#### Work to complete
A verbatim reproduction of the lines below, from the line containing "atoms. In its most common form it reads" through the line containing "quantity $\sigma$ is", both ends included, is the whole required output.

(Records excerpted from a collection)
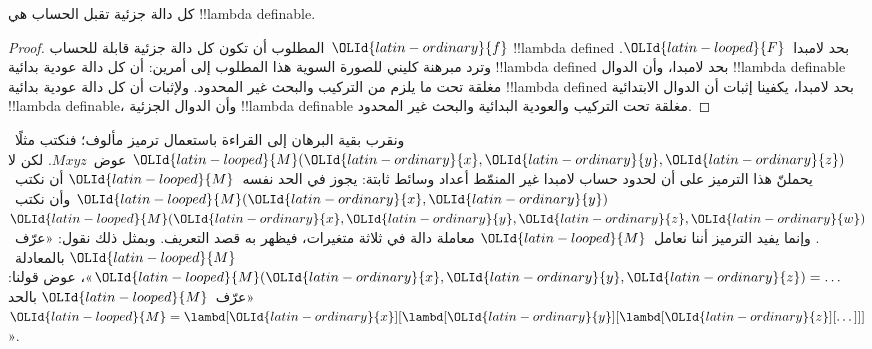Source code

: \documentclass[../../../include/open-logic-section]{subfiles}
\begin{document}

\begin{thm}
كل دالة جزئية تقبل الحساب هي !!{lambda definable}.
\end{thm}

\begin{proof}
المطلوب أن تكون كل دالة جزئية قابلة للحساب~${\OLId{latin-ordinary}{f}}$
!!{lambda defined} بحد لامبدا~${\OLId{latin-looped}{F}}$.
وترد مبرهنة كليني للصورة السوية هذا المطلوب إلى أمرين:
أن كل دالة عودية بدائية !!{lambda defined} بحد لامبدا،
وأن الدوال !!{lambda definable} مغلقة تحت ما يلزم من
التركيب والبحث غير المحدود.
ولإثبات أن كل دالة عودية بدائية !!{lambda defined} بحد لامبدا،
يكفينا إثبات أن الدوال الابتدائية !!{lambda definable}،
وأن الدوال الجزئية !!{lambda definable} مغلقة تحت التركيب
والعودية البدائية والبحث غير المحدود.
\end{proof}

ونقرب بقية البرهان إلى القراءة باستعمال ترميز مألوف؛
فنكتب مثلًا~${\OLId{latin-looped}{M}}({\OLId{latin-ordinary}{x}}, {\OLId{latin-ordinary}{y}}, {\OLId{latin-ordinary}{z}})$ عوض~$Mxyz$.
لكن لا يحملنّ هذا الترميز على أن لحدود حساب لامبدا غير
المنمّط أعداد وسائط ثابتة: يجوز في الحد نفسه~${\OLId{latin-looped}{M}}$
أن نكتب~${\OLId{latin-looped}{M}}({\OLId{latin-ordinary}{x}},{\OLId{latin-ordinary}{y}})$ وأن نكتب~${\OLId{latin-looped}{M}}({\OLId{latin-ordinary}{x}},{\OLId{latin-ordinary}{y}},{\OLId{latin-ordinary}{z}},{\OLId{latin-ordinary}{w}})$.
وإنما يفيد الترميز أننا نعامل~${\OLId{latin-looped}{M}}$ معاملة دالة في ثلاثة
متغيرات، فيظهر به قصد التعريف.
وبمثل ذلك نقول: «عرّف~${\OLId{latin-looped}{M}}$ بالمعادلة~${\OLId{latin-looped}{M}}({\OLId{latin-ordinary}{x}},{\OLId{latin-ordinary}{y}},{\OLId{latin-ordinary}{z}}) = \dots$»،
عوض قولنا: «عرّف~${\OLId{latin-looped}{M}}$ بالحد~${\OLId{latin-looped}{M}} = \lambd[{\OLId{latin-ordinary}{x}}][\lambd[{\OLId{latin-ordinary}{y}}][\lambd[{\OLId{latin-ordinary}{z}}][\dots]]]$».
\end{document}
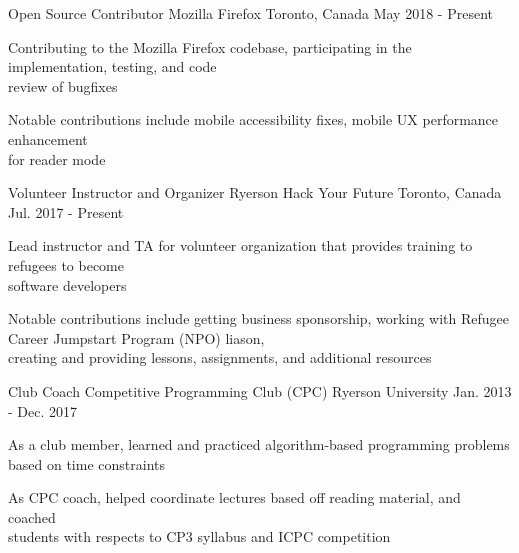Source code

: \begin{cventries}
    \cventry
    {Open Source Contributor}
    {Mozilla Firefox}
    {Toronto, Canada}
    {May 2018 - Present}
    {
      \begin{cvitems}
        \item {Contributing to the Mozilla Firefox codebase, participating in the implementation, testing, and code \\review of bugfixes}
        \item {Notable contributions include mobile accessibility fixes, mobile UX performance enhancement \\for reader mode}
      \end{cvitems}
    }
     \cventry
    {Volunteer Instructor and Organizer}
    {Ryerson Hack Your Future}
    {Toronto, Canada}
    {Jul. 2017 - Present}
    {
      \begin{cvitems}
        \item {Lead instructor and TA for volunteer organization that provides training to refugees to become \\ software developers}
        \item {Notable contributions include getting business sponsorship, working with Refugee Career Jumpstart Program (NPO) liason, \\creating and providing lessons, assignments, and additional resources}
      \end{cvitems}
    }
   \cventry
    {Club Coach}
    {Competitive Programming Club (CPC)}
    {Ryerson University}
    {Jan. 2013 - Dec. 2017}
    {
      \begin{cvitems}
        \item {As a club member, learned and practiced algorithm-based programming problems based on time constraints}
        \item {As CPC coach, helped coordinate lectures based off reading material, and coached \\students with respects to CP3 syllabus and ICPC competition}
      \end{cvitems}
    }

\end{cventries}
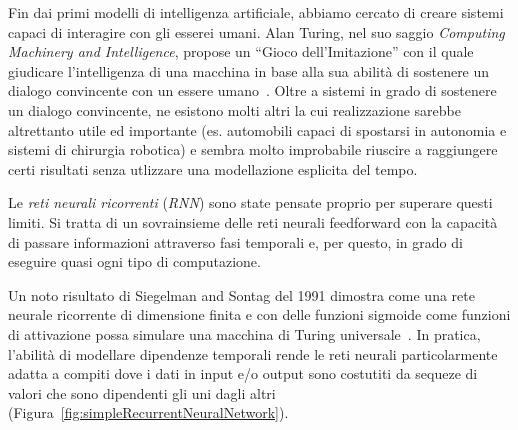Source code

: Fin dai primi modelli di intelligenza artificiale, abbiamo cercato di creare sistemi capaci di interagire con gli esserei umani.
Alan Turing, nel suo saggio \emph{Computing Machinery and Intelligence}, propose un ``Gioco dell'Imitazione'' con il quale giudicare l'intelligenza di una macchina in base alla sua abilit\`a di sostenere un dialogo convincente con un essere umano~\cite{Turing:1950}.
Oltre a sistemi in grado di sostenere un dialogo convincente, ne esistono molti altri la cui realizzazione sarebbe altrettanto utile ed importante (es. automobili capaci di spostarsi in autonomia e sistemi di chirurgia robotica) e sembra molto improbabile riuscire a raggiungere certi risultati senza utlizzare una modellazione esplicita del tempo.

Le \emph{reti neurali ricorrenti} (\emph{RNN}) sono state pensate proprio per superare questi limiti.
Si tratta di un sovrainsieme delle reti neurali feedforward con la capacit\`a di passare informazioni attraverso fasi temporali e, per questo, in grado di eseguire quasi ogni tipo di computazione.

Un noto risultato di Siegelman and Sontag del 1991 dimostra come una rete neurale ricorrente di dimensione finita e con delle funzioni sigmoide come funzioni di attivazione possa simulare una macchina di Turing universale~\cite{Siegelmann:1991}.
In pratica, l'abilit\`a di modellare dipendenze temporali rende le reti neurali particolarmente adatta a compiti dove i dati in input e/o output sono costutiti da sequeze di valori che sono dipendenti gli uni dagli altri (Figura~\ref{fig:simpleRecurrentNeuralNetwork}).

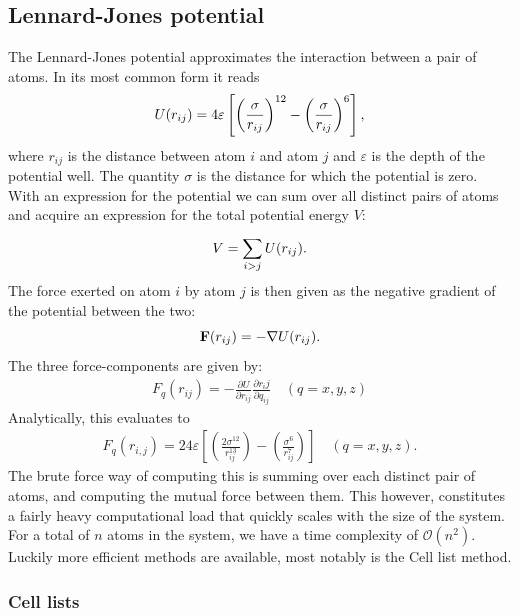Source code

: \documentclass[a4paper]{article}
\renewcommand{\vec}[1]{\mathbf{#1}}
\begin{document}
\subsection{Lennard-Jones potential}
\label{sub:lennard_jones_potential}

    The Lennard-Jones potential approximates the interaction between a pair of
    atoms. In its most common form it reads
    \begin{equation}
        \notag U(r_{ij}) = 4\varepsilon \left[ \left( \frac{\sigma}{r_{ij}}
        \right)^{12} - \left( \frac{\sigma}{r_{ij}} \right)^6 \right],
    \end{equation}
    where $r_{ij}$ is the distance between atom $i$ and atom $j$ and
    $\varepsilon$ is the depth of the potential well. The quantity $\sigma$ is
    the distance for which the potential is zero.  With an expression for the
    potential we can sum over all distinct pairs of atoms and acquire an
    expression for the total potential energy $V$:
    \begin{equation}
        \notag V = \sum^{}_{i>j}U(r_{ij}).
    \end{equation}
    The force exerted on atom $i$ by atom $j$ is then given as the negative
    gradient of the potential between the two:
    \begin{equation}
        \notag \vec{F}(r_{ij}) = -\nabla U(r_{ij}).
    \end{equation}
    The three force-components are given by:
    \begin{align*}
        F_q(r_{ij}) = -\frac{\partial U}{\partial r_{ij}} \frac{\partial
        r_ij}{\partial q_{ij}} \quad (q = x, y, z)
    \end{align*}
    Analytically, this evaluates to
    \begin{align*}
        F_q(r_{i, j}) = 24\varepsilon \left[ \left(
        \frac{2\sigma^{12}}{r_{ij}^{13}}\right) - \left(
        \frac{\sigma^6}{r_{ij}^7}\right)\right] \quad (q = x, y, z).
    \end{align*}
    The brute force way of computing this is summing over each distinct pair of
    atoms, and computing the mutual force between them. This however,
    constitutes a fairly heavy computational load that quickly scales with the
    size of the system. For a total of $n$ atoms in the system, we have a time
    complexity of $\mathcal{O}(n^2)$. Luckily more efficient methods are
    available, most notably is the Cell list method. 

    \subsubsection{Cell lists}
    \label{ssub:cell_lists}
    
\end{document}
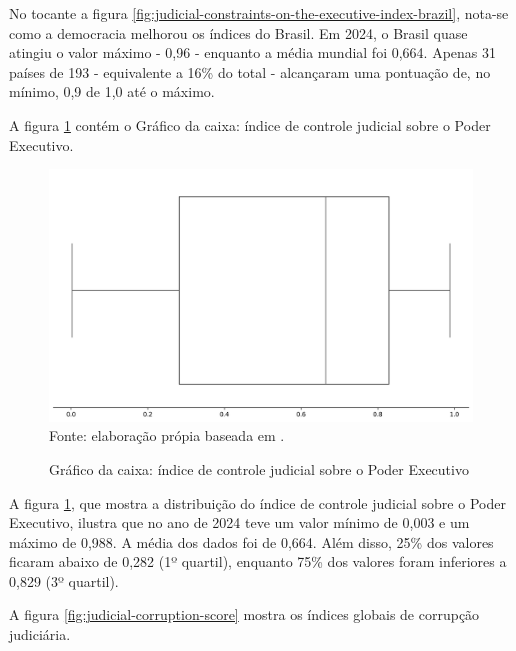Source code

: No tocante a figura \ref{fig:judicial-constraints-on-the-executive-index-brazil}, nota-se como a democracia melhorou os índices do Brasil. Em 2024, o Brasil quase atingiu o valor máximo - 0,96 - enquanto a média mundial foi 0,664. Apenas 31 países de 193 - equivalente a 16\% do total - alcançaram uma pontuação de, no mínimo, 0,9 de 1,0 até o máximo.

A figura \ref{fig:quartis_controle_jus_sobre_gov} contém o Gráfico da caixa: índice de controle judicial sobre o Poder Executivo.

\begin{figure}[H]
    \centering
    \caption{Gráfico da caixa: índice de controle judicial sobre o Poder Executivo}
    \includegraphics[width=1\linewidth]{figuras/quartis_controle_jus_sobre_gov.png}
    \label{fig:quartis_controle_jus_sobre_gov}
    \footnotesize{Fonte: elaboração própia baseada em \cite{jus_constraints_on_gov}.}
\end{figure}

A figura \ref{fig:quartis_controle_jus_sobre_gov}, que mostra a distribuição do índice de controle judicial sobre o Poder Executivo, ilustra que no ano de 2024 teve um valor mínimo de 0,003 e um máximo de 0,988. A média dos dados foi de 0,664. Além disso, 25\% dos valores ficaram abaixo de 0,282 (1º quartil), enquanto 75\% dos valores foram inferiores a 0,829 (3º quartil).

A figura \ref{fig:judicial-corruption-score} mostra os índices globais de corrupção judiciária.

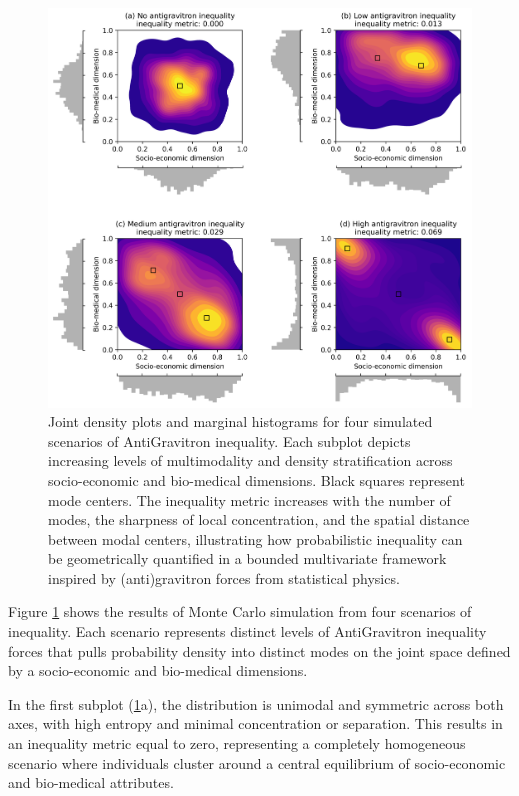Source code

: \documentclass[11pt]{article}
\begin{document}
\begin{figure}[ht!]
    \centering
    \includegraphics[width=\linewidth]{figures/fig_MCsim.png}
    \caption{Joint density plots and marginal histograms for four simulated scenarios of AntiGravitron inequality. Each subplot depicts increasing levels of multimodality and density stratification across socio-economic and bio-medical dimensions. Black squares represent mode centers. The inequality metric increases with the number of modes, the sharpness of local concentration, and the spatial distance between modal centers, illustrating how probabilistic inequality can be geometrically quantified in a bounded multivariate framework inspired by (anti)gravitron forces from statistical physics.}
    \label{fig:MCsim}
\end{figure}

Figure \ref{fig:MCsim} shows the results of Monte Carlo simulation from four scenarios of inequality. Each scenario represents distinct levels of AntiGravitron inequality forces that pulls probability density into distinct modes on the joint space defined by a socio-economic and bio-medical dimensions.

In the first subplot (\ref{fig:MCsim}a), the distribution is unimodal and symmetric across both axes, with high entropy and minimal concentration or separation. This results in an inequality metric equal to zero, representing a completely homogeneous scenario where individuals cluster around a central equilibrium of socio-economic and bio-medical attributes.
\end{document}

#### Answer for the task
    atoms. In its most common form it reads
    \begin{equation}
        \notag U(r_{ij}) = 4\varepsilon \left[ \left( \frac{\sigma}{r_{ij}}
        \right)^{12} - \left( \frac{\sigma}{r_{ij}} \right)^6 \right],
    \end{equation}
    where $r_{ij}$ is the distance between atom $i$ and atom $j$ and
    $\varepsilon$ is the depth of the potential well. The quantity $\sigma$ is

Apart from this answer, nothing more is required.